Wenn am Ende die Crew mit Barbarellas Raumschiff entfleuchen will und Schiffbruch erleidet, wobei die beiden Rettungsboote herausfallen, wirkt das ungewollt wie eine Kurzkritik an der Inszenierung: mit viel Dampf gestartet und kurz danach abgeschmiert.
Die Darsteller bemühen sich darum, dem Stück Leben einzuhauchen, und in einigen Szenen gelingt ihnen das auch.

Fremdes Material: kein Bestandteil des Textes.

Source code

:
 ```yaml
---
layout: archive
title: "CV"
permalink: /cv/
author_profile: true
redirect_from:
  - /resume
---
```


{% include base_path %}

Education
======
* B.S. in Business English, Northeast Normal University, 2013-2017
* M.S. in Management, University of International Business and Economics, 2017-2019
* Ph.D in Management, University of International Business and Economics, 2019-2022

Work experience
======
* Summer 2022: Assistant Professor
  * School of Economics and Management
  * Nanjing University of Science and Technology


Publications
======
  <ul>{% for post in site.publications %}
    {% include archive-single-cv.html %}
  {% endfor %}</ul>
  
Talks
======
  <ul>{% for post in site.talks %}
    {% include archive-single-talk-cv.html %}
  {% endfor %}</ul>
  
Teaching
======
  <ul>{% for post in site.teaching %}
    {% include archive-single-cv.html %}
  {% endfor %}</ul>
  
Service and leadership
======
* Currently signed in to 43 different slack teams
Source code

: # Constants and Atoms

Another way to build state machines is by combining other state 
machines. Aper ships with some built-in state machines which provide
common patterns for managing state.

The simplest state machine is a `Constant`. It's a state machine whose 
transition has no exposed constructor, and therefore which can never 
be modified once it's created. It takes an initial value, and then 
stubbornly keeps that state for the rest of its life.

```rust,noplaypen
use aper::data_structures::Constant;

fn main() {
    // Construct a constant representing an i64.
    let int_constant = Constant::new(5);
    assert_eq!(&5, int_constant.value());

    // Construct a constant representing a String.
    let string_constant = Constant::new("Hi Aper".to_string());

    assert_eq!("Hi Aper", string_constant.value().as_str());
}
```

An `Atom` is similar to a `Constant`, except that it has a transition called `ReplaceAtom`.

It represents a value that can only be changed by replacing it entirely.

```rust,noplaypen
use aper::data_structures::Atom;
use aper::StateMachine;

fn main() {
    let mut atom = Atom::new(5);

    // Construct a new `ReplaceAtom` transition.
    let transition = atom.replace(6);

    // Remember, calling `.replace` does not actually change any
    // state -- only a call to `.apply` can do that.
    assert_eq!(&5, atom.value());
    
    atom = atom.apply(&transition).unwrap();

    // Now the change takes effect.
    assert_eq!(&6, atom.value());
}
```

Doch außer einem gewissen Unterhaltungswert, der sich auch aus den Videos und Lichtspielen ergibt, können sie dem Stück wegen seiner Beliebigkeit keine besonderen Akzente verleihen, die sich dem Gedächtnis einbrennen würden.
Das Stück wird am 30. mit Einführung und Publikumsgespräch und 31. Januar mit Einführung wiederholt.